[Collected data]
================================
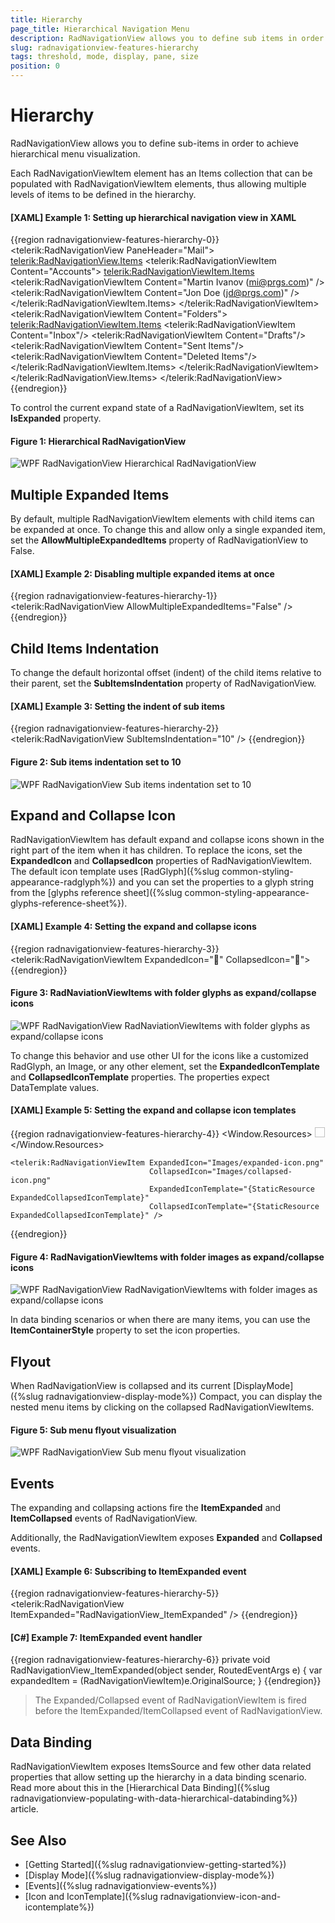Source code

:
 ```yaml
---
title: Hierarchy
page_title: Hierarchical Navigation Menu
description: RadNavigationView allows you to define sub items in order to achieve hierarchical menu visualization.
slug: radnavigationview-features-hierarchy
tags: threshold, mode, display, pane, size
position: 0
---
```


# Hierarchy

RadNavigationView allows you to define sub-items in order to achieve hierarchical menu visualizаtion.

Each RadNavigationViewItem element has an Items collection that can be populated with RadNavigationViewItem elements, thus allowing multiple levels of items to be defined in the hierarchy.

#### __[XAML] Example 1: Setting up hierarchical navigation view in XAML__
{{region radnavigationview-features-hierarchy-0}}
	<telerik:RadNavigationView PaneHeader="Mail">
		<telerik:RadNavigationView.Items>
			<telerik:RadNavigationViewItem Content="Accounts">
				<telerik:RadNavigationViewItem.Items>
					<telerik:RadNavigationViewItem Content="Martin Ivanov (mi@prgs.com)" />
					<telerik:RadNavigationViewItem Content="Jon Doe (jd@prgs.com)" />                       
				</telerik:RadNavigationViewItem.Items>
			</telerik:RadNavigationViewItem>
			<telerik:RadNavigationViewItem Content="Folders">
				<telerik:RadNavigationViewItem.Items>
					<telerik:RadNavigationViewItem Content="Inbox"/>
					<telerik:RadNavigationViewItem Content="Drafts"/>
					<telerik:RadNavigationViewItem Content="Sent Items"/>
					<telerik:RadNavigationViewItem Content="Deleted Items"/>
				</telerik:RadNavigationViewItem.Items>
			</telerik:RadNavigationViewItem>             
		</telerik:RadNavigationView.Items>
	</telerik:RadNavigationView>
{{endregion}}

To control the current expand state of a RadNavigationViewItem, set its __IsExpanded__ property.

#### Figure 1: Hierarchical RadNavigationView
![WPF RadNavigationView Hierarchical RadNavigationView](images/radnavigationview-features-hierarchy-0.png)

## Multiple Expanded Items

By default, multiple RadNavigationViewItem elements with child items can be expanded at once. To change this and allow only a single expanded item, set the __AllowMultipleExpandedItems__ property of RadNavigationView to False. 

#### __[XAML] Example 2: Disabling multiple expanded items at once__
{{region radnavigationview-features-hierarchy-1}}
	<telerik:RadNavigationView AllowMultipleExpandedItems="False" />
{{endregion}}

## Child Items Indentation

To change the default horizontal offset (indent) of the child items relative to their parent, set the __SubItemsIndentation__ property of RadNavigationView.

#### __[XAML] Example 3: Setting the indent of sub items__
{{region radnavigationview-features-hierarchy-2}}
	<telerik:RadNavigationView SubItemsIndentation="10" />
{{endregion}}

#### Figure 2: Sub items indentation set to 10
![WPF RadNavigationView Sub items indentation set to 10](images/radnavigationview-features-hierarchy-1.png)

## Expand and Collapse Icon

RadNavigationViewItem has default expand and collapse icons shown in the right part of the item when it has children. To replace the icons, set the __ExpandedIcon__ and __CollapsedIcon__ properties of RadNavigationViewItem. The default icon template uses [RadGlyph]({%slug common-styling-appearance-radglyph%}) and you can set the properties to a glyph string from the [glyphs reference sheet]({%slug common-styling-appearance-glyphs-reference-sheet%}).

#### __[XAML] Example 4: Setting the expand and collapse icons__
{{region radnavigationview-features-hierarchy-3}}
	<telerik:RadNavigationViewItem ExpandedIcon="&#xe901;" CollapsedIcon="&#xe900;">
{{endregion}}

#### Figure 3: RadNaviationViewItems with folder glyphs as expand/collapse icons
![WPF RadNavigationView RadNaviationViewItems with folder glyphs as expand/collapse icons](images/radnavigationview-features-hierarchy-2.png)

To change this behavior and use other UI for the icons like a customized RadGlyph, an Image, or any other element, set the __ExpandedIconTemplate__ and __CollapsedIconTemplate__ properties. The properties expect DataTemplate values.

#### __[XAML] Example 5: Setting the expand and collapse icon templates__
{{region radnavigationview-features-hierarchy-4}}
	<Window.Resources>
		<DataTemplate x:Key="ExpandedCollapsedIconTemplate">
			<Image Source="{Binding}" Width="16" Height="16" />
		</DataTemplate>
	</Window.Resources>
	
	<telerik:RadNavigationViewItem ExpandedIcon="Images/expanded-icon.png" 
                                   CollapsedIcon="Images/collapsed-icon.png" 
                                   ExpandedIconTemplate="{StaticResource ExpandedCollapsedIconTemplate}"
                                   CollapsedIconTemplate="{StaticResource ExpandedCollapsedIconTemplate}" />                    
{{endregion}}

#### Figure 4: RadNavigationViewItems with folder images as expand/collapse icons
![WPF RadNavigationView RadNavigationViewItems with folder images as expand/collapse icons](images/radnavigationview-features-hierarchy-3.png)

In data binding scenarios or when there are many items, you can use the __ItemContainerStyle__ property to set the icon properties.

## Flyout 

When RadNavigationView is collapsed and its current [DisplayMode]({%slug radnavigationview-display-mode%}) Compact, you can display the nested menu items by clicking on the collapsed RadNavigationViewItems.

#### Figure 5: Sub menu flyout visualization
![WPF RadNavigationView Sub menu flyout visualization](images/radnavigationview-features-hierarchy-4.png)

## Events

The expanding and collapsing actions fire the __ItemExpanded__ and __ItemCollapsed__ events of RadNavigationView. 

Additionally, the RadNavigationViewItem exposes __Expanded__ and __Collapsed__ events.

#### __[XAML] Example 6: Subscribing to ItemExpanded event__
{{region radnavigationview-features-hierarchy-5}}
	<telerik:RadNavigationView ItemExpanded="RadNavigationView_ItemExpanded" />
{{endregion}}

#### __[C#] Example 7: ItemExpanded event handler__
{{region radnavigationview-features-hierarchy-6}}
	private void RadNavigationView_ItemExpanded(object sender, RoutedEventArgs e)
	{
		var expandedItem = (RadNavigationViewItem)e.OriginalSource;
	}
{{endregion}}

> The Expanded/Collapsed event of RadNavigationViewItem is fired before the ItemExpanded/ItemCollapsed event of RadNavigationView.

## Data Binding

RadNavigationViewItem exposes ItemsSource and few other data related properties that allow setting up the hierarchy in a data binding scenario. Read more about this in the [Hierarchical Data Binding]({%slug radnavigationview-populating-with-data-hierarchical-databinding%}) article.

## See Also  
* [Getting Started]({%slug radnavigationview-getting-started%})
* [Display Mode]({%slug radnavigationview-display-mode%})
* [Events]({%slug radnavigationview-events%})
* [Icon and IconTemplate]({%slug radnavigationview-icon-and-icontemplate%})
================================
Required work: Copy, exactly and only, the lines above that begin with the one containing "#### __[XAML] Example 3: Setting" and finish with the one containing "</DataTemplate>".

Completed task:
#### __[XAML] Example 3: Setting the indent of sub items__
{{region radnavigationview-features-hierarchy-2}}
	<telerik:RadNavigationView SubItemsIndentation="10" />
{{endregion}}

#### Figure 2: Sub items indentation set to 10
![WPF RadNavigationView Sub items indentation set to 10](images/radnavigationview-features-hierarchy-1.png)

## Expand and Collapse Icon

RadNavigationViewItem has default expand and collapse icons shown in the right part of the item when it has children. To replace the icons, set the __ExpandedIcon__ and __CollapsedIcon__ properties of RadNavigationViewItem. The default icon template uses [RadGlyph]({%slug common-styling-appearance-radglyph%}) and you can set the properties to a glyph string from the [glyphs reference sheet]({%slug common-styling-appearance-glyphs-reference-sheet%}).

#### __[XAML] Example 4: Setting the expand and collapse icons__
{{region radnavigationview-features-hierarchy-3}}
	<telerik:RadNavigationViewItem ExpandedIcon="&#xe901;" CollapsedIcon="&#xe900;">
{{endregion}}

#### Figure 3: RadNaviationViewItems with folder glyphs as expand/collapse icons
![WPF RadNavigationView RadNaviationViewItems with folder glyphs as expand/collapse icons](images/radnavigationview-features-hierarchy-2.png)

To change this behavior and use other UI for the icons like a customized RadGlyph, an Image, or any other element, set the __ExpandedIconTemplate__ and __CollapsedIconTemplate__ properties. The properties expect DataTemplate values.

#### __[XAML] Example 5: Setting the expand and collapse icon templates__
{{region radnavigationview-features-hierarchy-4}}
	<Window.Resources>
		<DataTemplate x:Key="ExpandedCollapsedIconTemplate">
			<Image Source="{Binding}" Width="16" Height="16" />
		</DataTemplate>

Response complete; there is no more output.